ZAPISKI Z CZASÓW DYKTATURY (638 - 641) PODDAJĘ SIĘ. SZALEŃSTWO. ZMIANA. DOPISEK W SPRAWIE SNU.

 

Władysław Podkowiński (1866 - 1895)
 "Szał uniesień" (1894)

638.

    Ja sam zauważyłem, że ostatnio coraz rzadziej odnoszę się do bieżących spraw politycznych, społecznych i gospodarczych. Poddaję się. Nie jestem w stanie tego wszystkiego ogarnąć, nie jestem psychiatrą, a te zawirowania wokół nieładu, wokół wojny-niewojny Rosji z Ukrainą, z wirusem, Polaka z Polakiem, inflacji, która, patrząc po cenach, wydaje się być znacznie wyższa, niż to, co podają rządowi statystycy, tego nie można znieść bez doustnego środka przeciwko szaleństwu - daję sobie spokój, nic nie wymyślę poza najnormalniejszą przykrością z tego powodu, że dożyłem dzięki pisowi takich czasów.

639.

    Można powiedzieć, że coraz bardziej ogarnia mnie szaleństwo gromadzenia elektronicznych wydań książek.

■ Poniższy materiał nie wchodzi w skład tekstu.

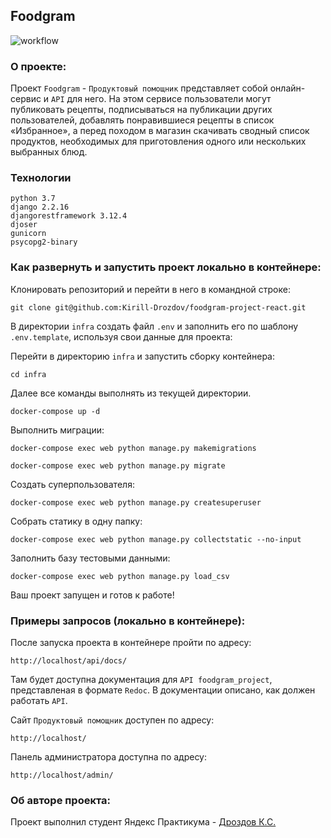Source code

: ## Foodgram

![workflow](https://github.com/Kirill-Drozdov/foodgram-project-react/actions/workflows/main.yml/badge.svg?event=push)

### О проекте:

Проект `Foodgram` - `Продуктовый помощник` представляет собой онлайн-сервис и `API` для него. На этом сервисе пользователи могут публиковать рецепты, подписываться на публикации других пользователей, добавлять понравившиеся рецепты в список «Избранное», а перед походом в магазин скачивать сводный список продуктов, необходимых для приготовления одного или нескольких выбранных блюд.

### Технологии
```
python 3.7
django 2.2.16
djangorestframework 3.12.4
djoser
gunicorn
psycopg2-binary
```

### Как развернуть и запустить проект локально в контейнере:

Клонировать репозиторий и перейти в него в командной строке:

```
git clone git@github.com:Kirill-Drozdov/foodgram-project-react.git
```


В директории `infra` создать файл `.env` и заполнить его по шаблону `.env.template`,
используя свои данные для проекта:


Перейти в директорию `infra` и запустить сборку контейнера:

```
cd infra
```

Далее все команды выполнять из текущей директории.

```
docker-compose up -d
```

Выполнить миграции:

```
docker-compose exec web python manage.py makemigrations
```

```
docker-compose exec web python manage.py migrate
```

Создать суперпользователя:

```
docker-compose exec web python manage.py createsuperuser
```

Собрать статику в одну папку:

```
docker-compose exec web python manage.py collectstatic --no-input
```

Заполнить базу тестовыми данными:

```
docker-compose exec web python manage.py load_csv
```

Ваш проект запущен и готов к работе!

### Примеры запросов (локально в контейнере):

После запуска проекта в контейнере пройти по адресу:

```
http://localhost/api/docs/
```
Там будет доступна документация для `API foodgram_project`,
представленая в формате `Redoc`.
В документации описано, как должен работать `API`.

Сайт `Продуктовый помощник` доступен по адресу:

```
http://localhost/
```

Панель администратора доступна по адресу:

```
http://localhost/admin/
```

### Об авторе проекта:
Проект выполнил студент Яндекс Практикума -
[Дроздов К.С.](https://github.com/Kirill-Drozdov)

Kiedy, dajmy na to, oglądam jakiś film nakręcony na podstawie jakiejś powieści czy opowiadania, koniecznie chcę dotrzeć do pierwowzoru. Czasami przeszukuję internet bez sprecyzowanego kodu; raz są to wiersze, innym razem proza, jeszcze kiedy indziej szukam wirtualnych wersji tradycyjnie wydawanych książek w obawie, że nie zdążę oddać czytanej akurat lektury do biblioteki. Doczekałem się całkiem pokaźnej kolekcji i już wiem, że nie starczy mi życia, aby te wszystkie książki przeczytać.

640.

    Zdecydowanie nie lubię nagłych, gwałtownych zmian w życiu, a tymczasem sam koniuszek stycznia sprawił, że doświadczam takiej zmiany i chyba dlatego tak mocno wieje dzisiaj za oknem - pogoda dostosowuje się tej mojej zmiany, staje się wrażliwa, nerwowa, zdaje sobie sprawę z tego, że i ja takiej wietrznej pogody nie znoszę.

641.

    I jeszcze niedługi dopisek w sprawie snu. Wprawdzie napisałem wcześniej, że potrafię zapanować nad fabułą snu, to zdarzają mi się takie krótkie drzemki, dziesięcio-, piętnastominutowe i po przebudzeniu się z nich, nie potrafię rozpoznać, czyliż jest dzień, a może noc, w jakim miejscu się znajduję i co mnie czeka, gdy wyrwę się z majaków.